Write the records out again in full, word for word.
[Start of section]
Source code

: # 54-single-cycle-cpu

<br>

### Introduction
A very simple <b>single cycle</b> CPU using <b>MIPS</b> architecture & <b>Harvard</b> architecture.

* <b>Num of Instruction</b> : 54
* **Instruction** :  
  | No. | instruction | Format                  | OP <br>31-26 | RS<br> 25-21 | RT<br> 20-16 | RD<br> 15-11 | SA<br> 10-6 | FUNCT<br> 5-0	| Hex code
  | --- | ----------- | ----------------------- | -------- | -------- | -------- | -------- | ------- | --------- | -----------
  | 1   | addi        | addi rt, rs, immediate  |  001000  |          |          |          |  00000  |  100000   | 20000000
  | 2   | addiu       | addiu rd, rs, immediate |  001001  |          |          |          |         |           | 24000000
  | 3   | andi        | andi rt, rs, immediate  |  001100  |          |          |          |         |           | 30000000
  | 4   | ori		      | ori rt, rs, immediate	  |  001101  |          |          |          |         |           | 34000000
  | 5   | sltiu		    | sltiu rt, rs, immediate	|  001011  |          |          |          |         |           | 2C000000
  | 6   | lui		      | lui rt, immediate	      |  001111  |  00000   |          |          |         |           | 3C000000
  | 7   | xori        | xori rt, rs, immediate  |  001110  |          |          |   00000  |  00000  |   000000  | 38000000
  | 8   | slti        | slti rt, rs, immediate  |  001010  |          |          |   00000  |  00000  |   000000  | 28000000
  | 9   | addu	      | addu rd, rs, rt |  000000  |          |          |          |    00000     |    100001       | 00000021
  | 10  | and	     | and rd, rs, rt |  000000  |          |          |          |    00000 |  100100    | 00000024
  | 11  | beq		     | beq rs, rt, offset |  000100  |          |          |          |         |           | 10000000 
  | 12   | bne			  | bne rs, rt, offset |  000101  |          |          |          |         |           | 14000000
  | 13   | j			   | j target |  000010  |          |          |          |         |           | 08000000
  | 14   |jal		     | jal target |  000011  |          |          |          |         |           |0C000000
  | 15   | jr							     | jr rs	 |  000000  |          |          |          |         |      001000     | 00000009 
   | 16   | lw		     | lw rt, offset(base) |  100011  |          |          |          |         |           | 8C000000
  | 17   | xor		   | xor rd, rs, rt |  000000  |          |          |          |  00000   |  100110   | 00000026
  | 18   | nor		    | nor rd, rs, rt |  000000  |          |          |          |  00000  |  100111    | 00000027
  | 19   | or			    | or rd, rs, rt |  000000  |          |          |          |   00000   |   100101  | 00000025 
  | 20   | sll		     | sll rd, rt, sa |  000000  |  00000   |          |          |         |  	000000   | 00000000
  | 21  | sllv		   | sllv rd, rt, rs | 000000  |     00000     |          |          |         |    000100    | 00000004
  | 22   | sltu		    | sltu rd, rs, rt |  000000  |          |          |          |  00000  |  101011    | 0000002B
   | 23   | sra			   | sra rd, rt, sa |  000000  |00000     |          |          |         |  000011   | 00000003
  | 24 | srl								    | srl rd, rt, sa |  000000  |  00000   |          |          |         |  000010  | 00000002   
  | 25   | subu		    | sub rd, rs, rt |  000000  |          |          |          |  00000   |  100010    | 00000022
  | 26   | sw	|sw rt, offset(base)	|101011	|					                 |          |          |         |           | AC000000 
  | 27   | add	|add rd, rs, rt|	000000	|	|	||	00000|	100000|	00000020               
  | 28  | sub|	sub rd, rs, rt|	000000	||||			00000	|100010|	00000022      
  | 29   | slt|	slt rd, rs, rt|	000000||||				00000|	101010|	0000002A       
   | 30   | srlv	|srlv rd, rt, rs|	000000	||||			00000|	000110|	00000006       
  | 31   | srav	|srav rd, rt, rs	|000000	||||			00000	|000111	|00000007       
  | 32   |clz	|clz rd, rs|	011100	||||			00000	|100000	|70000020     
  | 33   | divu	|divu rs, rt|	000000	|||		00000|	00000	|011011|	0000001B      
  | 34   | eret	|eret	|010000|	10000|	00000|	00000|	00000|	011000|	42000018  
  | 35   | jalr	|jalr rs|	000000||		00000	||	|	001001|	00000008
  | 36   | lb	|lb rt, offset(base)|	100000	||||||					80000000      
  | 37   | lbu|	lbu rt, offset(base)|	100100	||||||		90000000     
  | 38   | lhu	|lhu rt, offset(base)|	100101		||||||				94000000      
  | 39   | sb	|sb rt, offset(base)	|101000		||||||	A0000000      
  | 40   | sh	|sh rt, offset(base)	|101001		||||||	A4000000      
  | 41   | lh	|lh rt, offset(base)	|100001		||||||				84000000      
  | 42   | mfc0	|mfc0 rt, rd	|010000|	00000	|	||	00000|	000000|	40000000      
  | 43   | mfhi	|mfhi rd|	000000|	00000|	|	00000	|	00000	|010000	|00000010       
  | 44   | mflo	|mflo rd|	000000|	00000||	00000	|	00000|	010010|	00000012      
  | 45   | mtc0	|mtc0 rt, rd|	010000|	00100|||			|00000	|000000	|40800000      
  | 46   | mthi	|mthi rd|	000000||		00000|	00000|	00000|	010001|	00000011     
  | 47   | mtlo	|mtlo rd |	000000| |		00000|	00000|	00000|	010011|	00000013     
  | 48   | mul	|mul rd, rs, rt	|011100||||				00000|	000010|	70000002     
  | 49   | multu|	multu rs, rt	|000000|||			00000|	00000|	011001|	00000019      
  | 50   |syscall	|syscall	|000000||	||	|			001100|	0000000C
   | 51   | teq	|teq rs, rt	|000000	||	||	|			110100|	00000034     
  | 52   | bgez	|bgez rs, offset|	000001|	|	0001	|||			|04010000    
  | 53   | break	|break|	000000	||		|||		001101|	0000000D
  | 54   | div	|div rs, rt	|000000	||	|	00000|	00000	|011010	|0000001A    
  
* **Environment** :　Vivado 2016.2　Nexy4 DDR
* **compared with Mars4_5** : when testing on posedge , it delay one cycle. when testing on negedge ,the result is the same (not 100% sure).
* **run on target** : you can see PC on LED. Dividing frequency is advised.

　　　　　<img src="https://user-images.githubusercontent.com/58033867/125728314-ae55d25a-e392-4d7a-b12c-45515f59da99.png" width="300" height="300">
[End of section]
* **Task output**
Source code

: # 54-single-cycle-cpu

<br>

### Introduction
A very simple <b>single cycle</b> CPU using <b>MIPS</b> architecture & <b>Harvard</b> architecture.

* <b>Num of Instruction</b> : 54
* **Instruction** :  
  | No. | instruction | Format                  | OP <br>31-26 | RS<br> 25-21 | RT<br> 20-16 | RD<br> 15-11 | SA<br> 10-6 | FUNCT<br> 5-0	| Hex code
  | --- | ----------- | ----------------------- | -------- | -------- | -------- | -------- | ------- | --------- | -----------
  | 1   | addi        | addi rt, rs, immediate  |  001000  |          |          |          |  00000  |  100000   | 20000000
  | 2   | addiu       | addiu rd, rs, immediate |  001001  |          |          |          |         |           | 24000000
  | 3   | andi        | andi rt, rs, immediate  |  001100  |          |          |          |         |           | 30000000
  | 4   | ori		      | ori rt, rs, immediate	  |  001101  |          |          |          |         |           | 34000000
  | 5   | sltiu		    | sltiu rt, rs, immediate	|  001011  |          |          |          |         |           | 2C000000
  | 6   | lui		      | lui rt, immediate	      |  001111  |  00000   |          |          |         |           | 3C000000
  | 7   | xori        | xori rt, rs, immediate  |  001110  |          |          |   00000  |  00000  |   000000  | 38000000
  | 8   | slti        | slti rt, rs, immediate  |  001010  |          |          |   00000  |  00000  |   000000  | 28000000
  | 9   | addu	      | addu rd, rs, rt |  000000  |          |          |          |    00000     |    100001       | 00000021
  | 10  | and	     | and rd, rs, rt |  000000  |          |          |          |    00000 |  100100    | 00000024
  | 11  | beq		     | beq rs, rt, offset |  000100  |          |          |          |         |           | 10000000 
  | 12   | bne			  | bne rs, rt, offset |  000101  |          |          |          |         |           | 14000000
  | 13   | j			   | j target |  000010  |          |          |          |         |           | 08000000
  | 14   |jal		     | jal target |  000011  |          |          |          |         |           |0C000000
  | 15   | jr							     | jr rs	 |  000000  |          |          |          |         |      001000     | 00000009 
   | 16   | lw		     | lw rt, offset(base) |  100011  |          |          |          |         |           | 8C000000
  | 17   | xor		   | xor rd, rs, rt |  000000  |          |          |          |  00000   |  100110   | 00000026
  | 18   | nor		    | nor rd, rs, rt |  000000  |          |          |          |  00000  |  100111    | 00000027
  | 19   | or			    | or rd, rs, rt |  000000  |          |          |          |   00000   |   100101  | 00000025 
  | 20   | sll		     | sll rd, rt, sa |  000000  |  00000   |          |          |         |  	000000   | 00000000
  | 21  | sllv		   | sllv rd, rt, rs | 000000  |     00000     |          |          |         |    000100    | 00000004
  | 22   | sltu		    | sltu rd, rs, rt |  000000  |          |          |          |  00000  |  101011    | 0000002B
   | 23   | sra			   | sra rd, rt, sa |  000000  |00000     |          |          |         |  000011   | 00000003
  | 24 | srl								    | srl rd, rt, sa |  000000  |  00000   |          |          |         |  000010  | 00000002   
  | 25   | subu		    | sub rd, rs, rt |  000000  |          |          |          |  00000   |  100010    | 00000022
  | 26   | sw	|sw rt, offset(base)	|101011	|					                 |          |          |         |           | AC000000 
  | 27   | add	|add rd, rs, rt|	000000	|	|	||	00000|	100000|	00000020               
  | 28  | sub|	sub rd, rs, rt|	000000	||||			00000	|100010|	00000022      
  | 29   | slt|	slt rd, rs, rt|	000000||||				00000|	101010|	0000002A       
   | 30   | srlv	|srlv rd, rt, rs|	000000	||||			00000|	000110|	00000006       
  | 31   | srav	|srav rd, rt, rs	|000000	||||			00000	|000111	|00000007       
  | 32   |clz	|clz rd, rs|	011100	||||			00000	|100000	|70000020     
  | 33   | divu	|divu rs, rt|	000000	|||		00000|	00000	|011011|	0000001B      
  | 34   | eret	|eret	|010000|	10000|	00000|	00000|	00000|	011000|	42000018  
  | 35   | jalr	|jalr rs|	000000||		00000	||	|	001001|	00000008
  | 36   | lb	|lb rt, offset(base)|	100000	||||||					80000000      
  | 37   | lbu|	lbu rt, offset(base)|	100100	||||||		90000000     
  | 38   | lhu	|lhu rt, offset(base)|	100101		||||||				94000000      
  | 39   | sb	|sb rt, offset(base)	|101000		||||||	A0000000      
  | 40   | sh	|sh rt, offset(base)	|101001		||||||	A4000000      
  | 41   | lh	|lh rt, offset(base)	|100001		||||||				84000000      
  | 42   | mfc0	|mfc0 rt, rd	|010000|	00000	|	||	00000|	000000|	40000000      
  | 43   | mfhi	|mfhi rd|	000000|	00000|	|	00000	|	00000	|010000	|00000010       
  | 44   | mflo	|mflo rd|	000000|	00000||	00000	|	00000|	010010|	00000012      
  | 45   | mtc0	|mtc0 rt, rd|	010000|	00100|||			|00000	|000000	|40800000      
  | 46   | mthi	|mthi rd|	000000||		00000|	00000|	00000|	010001|	00000011     
  | 47   | mtlo	|mtlo rd |	000000| |		00000|	00000|	00000|	010011|	00000013     
  | 48   | mul	|mul rd, rs, rt	|011100||||				00000|	000010|	70000002     
  | 49   | multu|	multu rs, rt	|000000|||			00000|	00000|	011001|	00000019      
  | 50   |syscall	|syscall	|000000||	||	|			001100|	0000000C
   | 51   | teq	|teq rs, rt	|000000	||	||	|			110100|	00000034     
  | 52   | bgez	|bgez rs, offset|	000001|	|	0001	|||			|04010000    
  | 53   | break	|break|	000000	||		|||		001101|	0000000D
  | 54   | div	|div rs, rt	|000000	||	|	00000|	00000	|011010	|0000001A    
  
* **Environment** :　Vivado 2016.2　Nexy4 DDR
* **compared with Mars4_5** : when testing on posedge , it delay one cycle. when testing on negedge ,the result is the same (not 100% sure).
* **run on target** : you can see PC on LED. Dividing frequency is advised.

　　　　　<img src="https://user-images.githubusercontent.com/58033867/125728314-ae55d25a-e392-4d7a-b12c-45515f59da99.png" width="300" height="300">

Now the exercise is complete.